„Coping bei Doping“: Wenn der Chef die Nase voll hat

„Coping bei Doping“
Wenn der Chef die Nase voll hat

Sucht in der Führungsetage ist ein Tabuthema: Führungskräfte kaschieren ihre Schwächen.

Erst der Führerscheinentzug wegen Trunkenheit am Steuer brachte die Wende. Investmentbanker Peter Dudzik (Name geändert) hat zwei steile Karrieren hinter sich: eine als erfolgreicher Manager und eine als Abhängiger. Lange funktionierte beides ganz gut parallel. Nach seinem 14-Stunden-Arbeitstag schlenderte er durch die Frankfurter Fressgass’ und gönnte sich flaschenweise ausgewählte Weine, um herunter zu kommen. Es wurde immer mehr, bald viel zu viel. Nachts wachte er dann schweißgebadet auf. Neben ihm das rettende Valium.

Nach etwa vier Wochen konnte er nicht mehr ohne sein. Im Job zog er sich zurück; zum Glück hatte er ein eigenes Büro - mit Kühlschrank. Seine Partnerin trennte sich von ihm, der Druck in der Bank wuchs, Personalabbau drohte. Dudzik legte immer weiter nach, bis er schließlich in eine Verkehrskontrolle geriet: 2,3 Promille. „Ich muss etwas tun“, erkannte er und begab sich in eine Spezialklinik.

Ein typischer Fall. „Gerade Führungskräfte können ihre Sucht lange verheimlichen, weil sie Aufgaben delegieren, wodurch die eigene Arbeitsunfähigkeit nicht auffällt. Im Zweifel deckt sie der persönliche Referent. Zwar wissen oder ahnen viele, dass etwas nicht stimmt, aber kaum jemand traut sich, es auszusprechen“, berichtet Hinrich Bents, Leitender Psychologe der privaten Nexus-Klinik. Er spricht gar von Führungskräften als Risikogruppe. Sie seien stärker gefährdet als die Gesamtbevölkerung.
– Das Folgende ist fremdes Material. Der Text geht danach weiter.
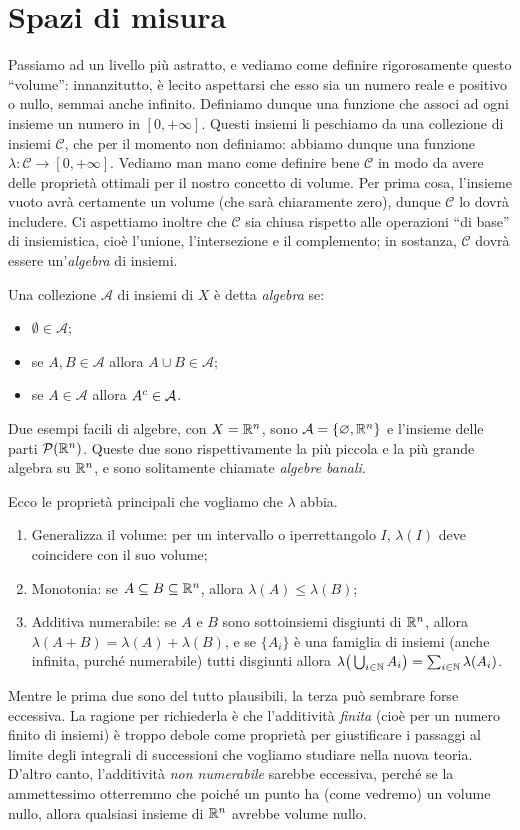 \section{Spazi di misura}
Passiamo ad un livello più astratto, e vediamo come definire rigorosamente questo ``volume'': innanzitutto, è lecito aspettarsi che esso sia un numero reale e positivo o nullo, semmai anche infinito.
Definiamo dunque una funzione che associ ad ogni insieme un numero in $[0,+\infty]$.
Questi insiemi li peschiamo da una collezione di insiemi $\mathcal C$, che per il momento non definiamo: abbiamo dunque una funzione $\lambda\colon\mathcal C\to[0,+\infty]$.
Vediamo man mano come definire bene $\mathcal C$ in modo da avere delle proprietà ottimali per il nostro concetto di volume.
Per prima cosa, l'insieme vuoto avrà certamente un volume (che sarà chiaramente zero), dunque $\mathcal C$ lo dovrà includere.
Ci aspettiamo inoltre che $\mathcal C$ sia chiusa rispetto alle operazioni ``di base'' di insiemistica, cioè l'unione, l'intersezione e il complemento; in sostanza, $\mathcal C$ dovrà essere un'\emph{algebra} di insiemi.
\begin{definizione} \label{d:algebra}
	Una collezione $\mathcal A$ di insiemi di $X$ è detta \emph{algebra} se:
	\begin{itemize}
		\item $\emptyset\in\mathcal A$;
		\item se $A,B\in\mathcal A$ allora $A\cup B\in\mathcal A$;
		\item se $A\in\mathcal A$ allora ${A}^c\in\mathcal A$.
	\end{itemize}
\end{definizione}
Due esempi facili di algebre, con $X=\mathbb{R}^n$, sono $\mathcal A=\{\varnothing,\mathbb{R}^n\}$ e l'insieme delle parti $\mathcal P(\mathbb{R}^n)$.
Queste due sono rispettivamente la più piccola e la più grande algebra su $\mathbb{R}^n$, e sono solitamente chiamate \emph{algebre banali}.

Ecco le proprietà principali che vogliamo che $\lambda$ abbia.
\begin{enumerate}
	\item Generalizza il volume: per un intervallo o iperrettangolo $I$, $\lambda(I)$ deve coincidere con il suo volume;
	\item Monotonia: se $A\subseteq B\subseteq\mathbb{R}^n$, allora $\lambda(A)\leq\lambda(B)$;
	\item Additiva numerabile: se $A$ e $B$ sono sottoinsiemi disgiunti di $\mathbb{R}^n$, allora $\lambda(A+B)=\lambda(A)+\lambda(B)$, e se $\{A_i\}$ è una famiglia di insiemi (anche infinita, purch\'e numerabile) tutti disgiunti allora $\lambda\big(\bigcup_{i\in\mathbb{N}}A_i\big)=\sum_{i\in\mathbb{N}}\lambda(A_i)$.
\end{enumerate}
Mentre le prima due sono del tutto plausibili, la terza può sembrare forse eccessiva.
La ragione per richiederla è che l'additività \emph{finita} (cioè per un numero finito di insiemi) è troppo debole come proprietà per giustificare i passaggi al limite degli integrali di successioni che vogliamo studiare nella nuova teoria.
D'altro canto, l'additività \emph{non numerabile} sarebbe eccessiva, perch\'e se la ammettessimo otterremmo che poich\'e un punto ha (come vedremo) un volume nullo, allora qualsiasi insieme di $\mathbb{R}^n$ avrebbe volume nullo.

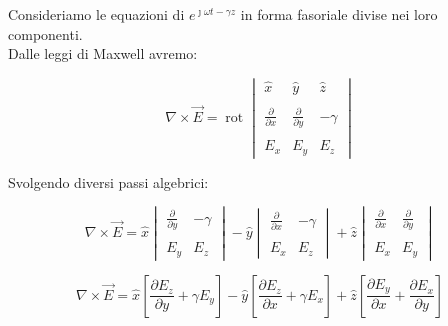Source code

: Consideriamo le equazioni di $e^{\jmath \omega t - \gamma z}$ 
in forma fasoriale divise nei loro componenti. \\ 

Dalle leggi di Maxwell avremo: 

{
    \Large 
    \begin{equation}
            \nabla \times \vec{E} 
            = \operatorname{rot}
            \begin{vmatrix}
                \hat{x} & \hat{y} &\hat{z} \\ \\ 
                \frac{\partial}{\partial x} & \frac{\partial}{\partial y} & -\gamma \\ \\ 
                E_x & E_y & E_z
            \end{vmatrix}  
    \end{equation}
}

Svolgendo diversi passi algebrici: 

{
    \Large 
    \begin{equation}
        \nabla \times \vec{E} 
            = 
            \hat{x} 
            \begin{vmatrix}
            \frac{\partial}{\partial y} & -\gamma \\  \\ 
            E_y & E_z 
            \end{vmatrix}
            -\hat{y} 
            \begin{vmatrix}
            \frac{\partial}{\partial x} & -\gamma \\  \\ 
            E_x & E_z 
            \end{vmatrix}
            +\hat{z} 
            \begin{vmatrix}
            \frac{\partial}{\partial x} & \frac{\partial}{\partial y} \\  \\ 
            E_x & E_y 
            \end{vmatrix}
    \end{equation}
}

{
    \Large 
    \begin{equation}
            \nabla \times \vec{E}
            = 
            \hat{x} 
            [
                \frac{\partial E_z}{\partial y} 
                +\gamma E_y
            ]    
            -\hat{y} 
            [
                \frac{\partial E_z}{\partial x} 
                +\gamma E_x
            ]    
            +\hat{z} 
            [
                \frac{\partial E_y}{\partial x} 
                + \frac{\partial E_x}{\partial y}
            ] 
    \end{equation}
}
Schätzungen gingen von 8 bis 10 Prozent Betroffenen aus.

Es überwiege der unkontrollierte Griff zur Flasche, gefolgt von Medikamenten (Beruhigungs-, Aufputsch-, Schmerzmitteln) und Drogen (meist Kokain) oder einem Cocktail aus allem. „Dabei lösen eher Männer Spannungen auf diese Weise, um wachsendem Druck und Konkurrenzkampf stand zu halten“, berichtet Bents.

Verheerender Automatismus

Wirtschaftspsychologe Rüdiger Hossiep nennt dieses Verhalten „Coping bei Doping“, also ein Fertigwerden mit Anspannung durch euphorisierende Mittel. Den Weg dazu bereite der Geschäftsalltag, der geradezu danach verlange, bei Betriebsfeiern, Messen, Geschäftsessen und -abschlüssen ein Glas zu heben. Ein Automatismus, dem man sich schlecht entziehen könne, um nicht als Sonderling dazustehen. „So wird aus Gewohnheit schnell Sucht“, sagt Hossiep, der an der Universität Bochum arbeitet. „Ein Hauptproblem der Krankheit ist, dass man glaubt, man hat sie nicht.“ Das könne über Jahre hinweg dank großer Kaschierkunst gut gehen.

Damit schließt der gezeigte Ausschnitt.